RICHMOND — Starting Sunday, Virginians have to bring identification to the polls with them, undergo pre-abortion sonograms and pay for ignition interlock devices on their cars if they are convicted of drunken driving.
Laws passed by the long-running, often fractious 2012 General Assembly take effect July 1, including some of the most divisive measures.
Other new laws also take effect along with a brand-new $85 billion state budget for the newborn state fiscal year 2013.
All public schools will have injectable epinephrine to administer to children with extreme allergic reactions after a child suffered a deadly allergic reaction to a peanut at a Richmond area school.
In the wake of the Penn State child sex abuse scandal, failing to swiftly report child molestation becomes a more serious and costly offense for people in specific positions, including sports coaches, with a tenfold increase in fines.
And private or nonprofit adoption agencies may refuse to place a child in foster care or with adoptive parents if the placement would violate the organization’s moral or religious beliefs, including opposition to homosexuality.

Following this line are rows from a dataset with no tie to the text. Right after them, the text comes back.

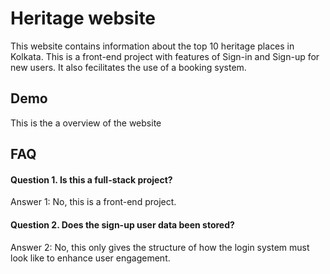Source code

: 
# Heritage website

This website contains information about the top 10 heritage places in Kolkata. This is a front-end project with features of Sign-in and Sign-up for new users. It also fecilitates the use of a booking system.


## Demo

This is the a overview of the website




## FAQ

#### Question 1. Is this a full-stack project?

Answer 1: No, this is a front-end project.

#### Question 2. Does the sign-up user data been stored?

Answer 2: No, this only gives the structure of how the login system must look like to enhance user engagement. 
 
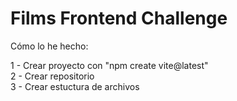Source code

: # Films Frontend Challenge

Cómo lo he hecho:

1 - Crear proyecto con "npm create vite@latest"<br />
2 - Crear repositorio<br />
3 - Crear estuctura de archivos<br />
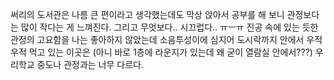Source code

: 써리의 도서관은 나름 큰 편이라고 생각했는데도 막상 앉아서 공부를 해 보니 관정보다는 많이 작다는 게 느껴진다. 그리고 무엇보다.. 시끄럽다.. ㅠㅡㅠ 진공 속에 있는 듯한 관정의 고요함을 나는 좋아하지 않았는데 소음투성이에 심지어 도시락까지 안에서 우적우적 먹고 있는 이곳은 (아니 바로 1층에 라운지가 있는데 왜 굳이 열람실 안에서???) 우리학교 중도나 관정과는 너무 다르다. 
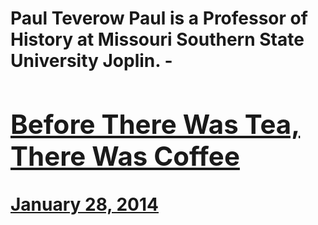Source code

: # Paul Teverow Paul is a Professor of History at Missouri Southern State University Joplin. - [<h2>Before There Was Tea, There Was Coffee</h2>January 28, 2014](https://ineedcoffee.com/before-there-was-tea-there-was-coffee/)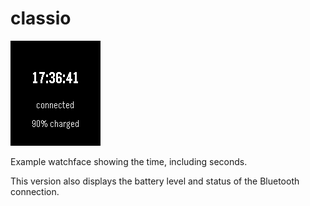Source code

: # classio

![screenshot](classio-battery-connection-screenshot.png)

Example watchface showing the time, including seconds.

This version also displays the battery level and status of the Bluetooth
connection.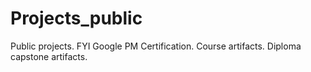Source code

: # Projects_public
Public projects. FYI
Google PM Certification. 
Course artifacts. 
Diploma capstone artifacts. 
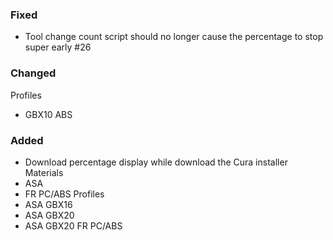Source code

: ### Fixed
- Tool change count script should no longer cause the percentage to stop super early #26

### Changed
Profiles
- GBX10 ABS

### Added
- Download percentage display while download the Cura installer
Materials
- ASA
- FR PC/ABS
Profiles
- ASA GBX16
- ASA GBX20
- ASA GBX20 FR PC/ABS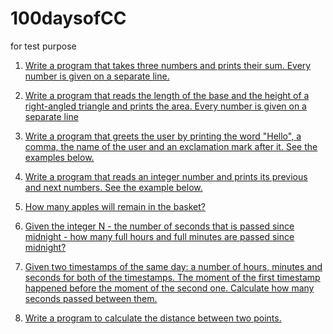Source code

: # 100daysofCC
for test purpose

1) [Write a program that takes three numbers and prints their sum. Every number is given on a separate line.
](Day001.md)

2) [Write a program that reads the length of the base and the height of a right-angled triangle and prints the area. Every number is given on a separate line](Day002.md)

3) [Write a program that greets the user by printing the word "Hello", a comma, the name of the user and an exclamation mark after it. See the examples below.](Day003.md)

4) [Write a program that reads an integer number and prints its previous and next numbers. See the example below.](Day004.md)
5) [How many apples will remain in the basket?](Day005.md)
6) [Given the integer N - the number of seconds that is passed since midnight - how many full hours and full minutes are passed since midnight?](Day006.md)
7) [Given two timestamps of the same day: a number of hours, minutes and seconds for both of the timestamps. The moment of the first timestamp happened before the moment of the second one. Calculate how many seconds passed between them.](Day007.md)
8) [Write a program to calculate the distance between two points.](Day008.md)
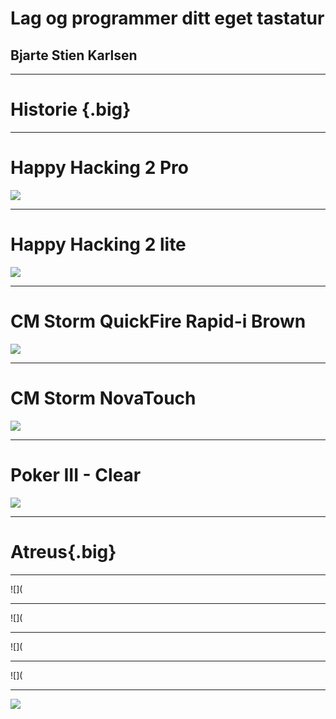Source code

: # Lag og programmer ditt eget tastatur

## Bjarte Stien Karlsen

---

# Historie {.big}

---

# Happy Hacking 2 Pro
![](https://elitekeyboards.com/proddata/images/th/pdkb400b_full1000_th0x0.jpg)

---

# Happy Hacking 2 lite

![](https://www.pfu.fujitsu.com/hhkeyboard/lineup/images/thumb_pdkb200b_l.jpg)

---


# CM Storm QuickFire Rapid-i Brown
![](http://images.bit-tech.net/content_images/2014/10/cooler-master-quick-fire-rapid-i-review/rapid-i-2-1280x1024.jpg)

---

# CM Storm NovaTouch

![](https://images-na.ssl-images-amazon.com/images/I/81zDkMNg1dL._SL1500_.jpg)

---

# Poker III - Clear

![](http://image.11st.my/g2/7/3/8/7/6/3/10738763_B.jpg)

---

# Atreus{.big}

---

![](

---

![](

---

![](

---

![](

---

![](https://rawgit.com/bjartek/atreus-firmware/master/atreus/bjartek.png)


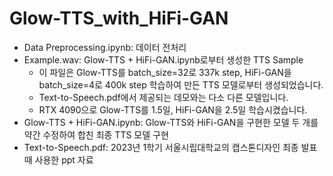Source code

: # Glow-TTS_with_HiFi-GAN

- Data Preprocessing.ipynb: 데이터 전처리
- Example.wav: Glow-TTS + HiFi-GAN.ipynb로부터 생성한 TTS Sample
  - 이 파일은 Glow-TTS를 batch_size=32로 337k step, HiFi-GAN을 batch_size=4로 400k step 학습하여 만든 TTS 모델로부터 생성되었습니다.
  - Text-to-Speech.pdf에서 제공되는 데모와는 다소 다른 모델입니다.
  - RTX 4090으로 Glow-TTS를 1.5일, HiFi-GAN을 2.5일 학습시켰습니다.
- Glow-TTS + HiFi-GAN.ipynb: Glow-TTS와 HiFi-GAN을 구현한 모델 두 개를 약간 수정하여 합친 최종 TTS 모델 구현
- Text-to-Speech.pdf: 2023년 1학기 서울시립대학교의 캡스톤디자인 최종 발표때 사용한 ppt 자료
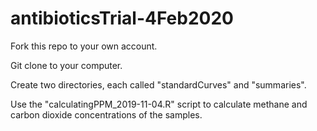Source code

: # antibioticsTrial-4Feb2020

Fork this repo to your own account.

Git clone to your computer.

Create two directories, each called "standardCurves" and "summaries".

Use the "calculatingPPM_2019-11-04.R" script to calculate methane and carbon dioxide concentrations of the samples.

The ultrasound mandate for abortions drew large Capitol Square protests that, in March, resulted in the arrest of 30 protesters during a Capitol steps sit-in. It also brought ridicule for Virginia officials, including Republican legislators and Gov. Bob McDonnell, from “Saturday Night Live,” “The Daily Show with Jon Stewart” and other cable and late-night television personalities.
Initially, the GOP-backed legislation would have compelled women to undergo a vaginally invasive form of ultrasound, which opponents labeled state-mandated sodomy. Republicans countered that “transvaginal ultrasounds” are common practice in very early term abortions. But as the state became a laughingstock, McDonnell persuaded House and Senate Republicans to water down the bill my eliminating the mandated invasive procedure. It sailed through the House, with its lopsided Republican majority, but emerged from the evenly split Senate only after hours of searing debate. Democratic amendments that would have required insurance companies to pay the costs or have the state pay the bills for uninsured women were also rejected. McDonnell signed the bill into law.
The tighter voter ID requirements evoked angry comparisons to Jim Cro-era voter suppression tactics from opponents who say it targets minorities, the elderly and poor. It requires voters who lack proper identification to cast provisional ballots that are counted only if the voter later presents valid ID to local election officials. Present law allows voters lacking ID to cast regular ballots after signing affidavits affirming they are who they claim to be.
And while the effective date is July 1, it still needs approval from the U.S. Justice Department under the 1965 Voting Rights Act.